**Information shown:**
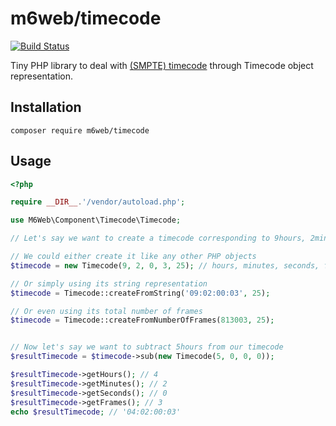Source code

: # m6web/timecode

[![Build Status](https://travis-ci.org/M6Web/timecode.svg?branch=master)](https://travis-ci.org/M6Web/timecode)

Tiny PHP library to deal with [(SMPTE) timecode](https://en.wikipedia.org/wiki/SMPTE_timecode) through Timecode object representation.

## Installation

```shell
composer require m6web/timecode
```

## Usage

```php
<?php

require __DIR__.'/vendor/autoload.php';

use M6Web\Component\Timecode\Timecode;

// Let's say we want to create a timecode corresponding to 9hours, 2minutes, 0seconds and 3frames with a framerate of 25 (which is the default framerate btw)

// We could either create it like any other PHP objects
$timecode = new Timecode(9, 2, 0, 3, 25); // hours, minutes, seconds, frames, framerate

// Or simply using its string representation
$timecode = Timecode::createFromString('09:02:00:03', 25);

// Or even using its total number of frames
$timecode = Timecode::createFromNumberOfFrames(813003, 25);


// Now let's say we want to subtract 5hours from our timecode
$resultTimecode = $timecode->sub(new Timecode(5, 0, 0, 0));

$resultTimecode->getHours(); // 4
$resultTimecode->getMinutes(); // 2
$resultTimecode->getSeconds(); // 0
$resultTimecode->getFrames(); // 3
echo $resultTimecode; // '04:02:00:03'
```
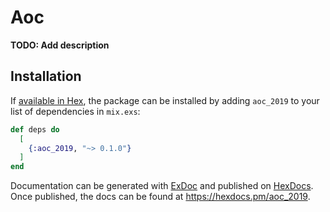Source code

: # Aoc

**TODO: Add description**

## Installation

If [available in Hex](https://hex.pm/docs/publish), the package can be installed
by adding `aoc_2019` to your list of dependencies in `mix.exs`:

```elixir
def deps do
  [
    {:aoc_2019, "~> 0.1.0"}
  ]
end
```

Documentation can be generated with [ExDoc](https://github.com/elixir-lang/ex_doc)
and published on [HexDocs](https://hexdocs.pm). Once published, the docs can
be found at <https://hexdocs.pm/aoc_2019>.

**What you have to do:** Repeat every record above exactly, but drop the pictures.

**Reply to the exercise:**
Source code

: # m6web/timecode

[![Build Status](https://travis-ci.org/M6Web/timecode.svg?branch=master)](https://travis-ci.org/M6Web/timecode)

Tiny PHP library to deal with [(SMPTE) timecode](https://en.wikipedia.org/wiki/SMPTE_timecode) through Timecode object representation.

## Installation

```shell
composer require m6web/timecode
```

## Usage

```php
<?php

require __DIR__.'/vendor/autoload.php';

use M6Web\Component\Timecode\Timecode;

// Let's say we want to create a timecode corresponding to 9hours, 2minutes, 0seconds and 3frames with a framerate of 25 (which is the default framerate btw)

// We could either create it like any other PHP objects
$timecode = new Timecode(9, 2, 0, 3, 25); // hours, minutes, seconds, frames, framerate

// Or simply using its string representation
$timecode = Timecode::createFromString('09:02:00:03', 25);

// Or even using its total number of frames
$timecode = Timecode::createFromNumberOfFrames(813003, 25);


// Now let's say we want to subtract 5hours from our timecode
$resultTimecode = $timecode->sub(new Timecode(5, 0, 0, 0));

$resultTimecode->getHours(); // 4
$resultTimecode->getMinutes(); // 2
$resultTimecode->getSeconds(); // 0
$resultTimecode->getFrames(); // 3
echo $resultTimecode; // '04:02:00:03'
```
Source code

: # Aoc

**TODO: Add description**

## Installation

If [available in Hex](https://hex.pm/docs/publish), the package can be installed
by adding `aoc_2019` to your list of dependencies in `mix.exs`:

```elixir
def deps do
  [
    {:aoc_2019, "~> 0.1.0"}
  ]
end
```

Documentation can be generated with [ExDoc](https://github.com/elixir-lang/ex_doc)
and published on [HexDocs](https://hexdocs.pm). Once published, the docs can
be found at <https://hexdocs.pm/aoc_2019>.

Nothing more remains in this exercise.